Weakness in global stock markets and a strong US currency pulled down the rupee by a whopping 63 paise to end at over four-month low of 61.18, logging its worst weekly loss since January 24.
Importers and some banks bought dollars and short-sellers covered their positions on hopes of further hike in the dollar value after US Fed recently trimmed its monthly economic stimulus by USD 10 billion. The dollar too gained against most peers as the American economy grows stronger.
A steep fall in local indices after a global sell-off also weighed down on the rupee. The benchmark Sensex today slumped over 414 points, or 1.60 per cent, to a 3-week low.
Foreign Institutional Investors had pulled out Rs 1,654.86 crore yesterday.
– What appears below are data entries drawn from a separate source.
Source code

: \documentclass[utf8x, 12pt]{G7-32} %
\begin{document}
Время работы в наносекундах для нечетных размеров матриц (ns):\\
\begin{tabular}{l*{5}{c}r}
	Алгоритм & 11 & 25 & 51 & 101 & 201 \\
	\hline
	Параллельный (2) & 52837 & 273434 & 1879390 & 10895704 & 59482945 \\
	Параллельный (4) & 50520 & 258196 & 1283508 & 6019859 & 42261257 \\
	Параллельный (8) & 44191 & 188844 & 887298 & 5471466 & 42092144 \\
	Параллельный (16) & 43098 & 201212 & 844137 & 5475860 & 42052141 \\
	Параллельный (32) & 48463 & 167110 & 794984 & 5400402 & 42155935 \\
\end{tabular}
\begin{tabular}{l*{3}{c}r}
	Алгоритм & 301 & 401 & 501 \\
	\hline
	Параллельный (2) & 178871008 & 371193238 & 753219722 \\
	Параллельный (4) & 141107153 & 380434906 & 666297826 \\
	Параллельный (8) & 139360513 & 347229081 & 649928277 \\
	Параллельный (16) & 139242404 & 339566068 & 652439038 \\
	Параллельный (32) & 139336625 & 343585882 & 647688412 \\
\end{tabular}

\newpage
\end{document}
This also hit the rupee sentiment.
At the Interbank Foreign Exchange (Forex) market, the domestic currency commenced weak at 60.75 a dollar from last close of 60.55 and immediately touched a high of 60.69.
However, it later tumbled to a low of 61.19 before ending at 61.18, showing a fall of 63 paise or 1.04 per cent. This is its weakest closing since 61.34 on March 20. In absolute term, this 63-paise fall is the biggest since January 24 (73 paise).
Yesterday, it has plunged by 49 paise or 0.82 per cent.
The strength in US dollar index and weakness in Asian currencies and global stock markets were seen taking a toll on the currency. The failure to reach an agreement on the WTO deal further hit investor sentiments, a forex broker said.
On the drop in markets, RBI Governor Raghuram Rajan in Delhi said: "We are not immune to what is happening world markets."
For the week, the rupee slumped 108 paise -- its worst drop since 112-paise plunge in the week ending January 24.
Pramit Brahmbhatt, CEO, Veracity Group said: "Rupee fell taking cues from dollar which traded strong. A global sell-off hammered the market which further depreciated the rupee...Some intervention was suspected from RBI through state-run banks."
The trading range for the spot USD/INR pair is expected to be within 60.70 to 61.70, he added.
In the forward market, premium ended almost stable.
The benchmark six-month premium payable in January ended a tad higher at 249.5-251.5 paise from paise previously.
Far-forward contracts maturing in July, 2015, however, finished at its overnight level of 490-492 paise.
The Reserve Bank of India fixed the reference rate for dollar at 60.8510 and for the euro at 81.4615.
The rupee dropped further against the pound to 102.97 from previous close of 102.15 and also remained weak against the Japanese yen to 59.43 per 100 yen from 58.86.
It tumbled against the euro to 81.93 from 81.02.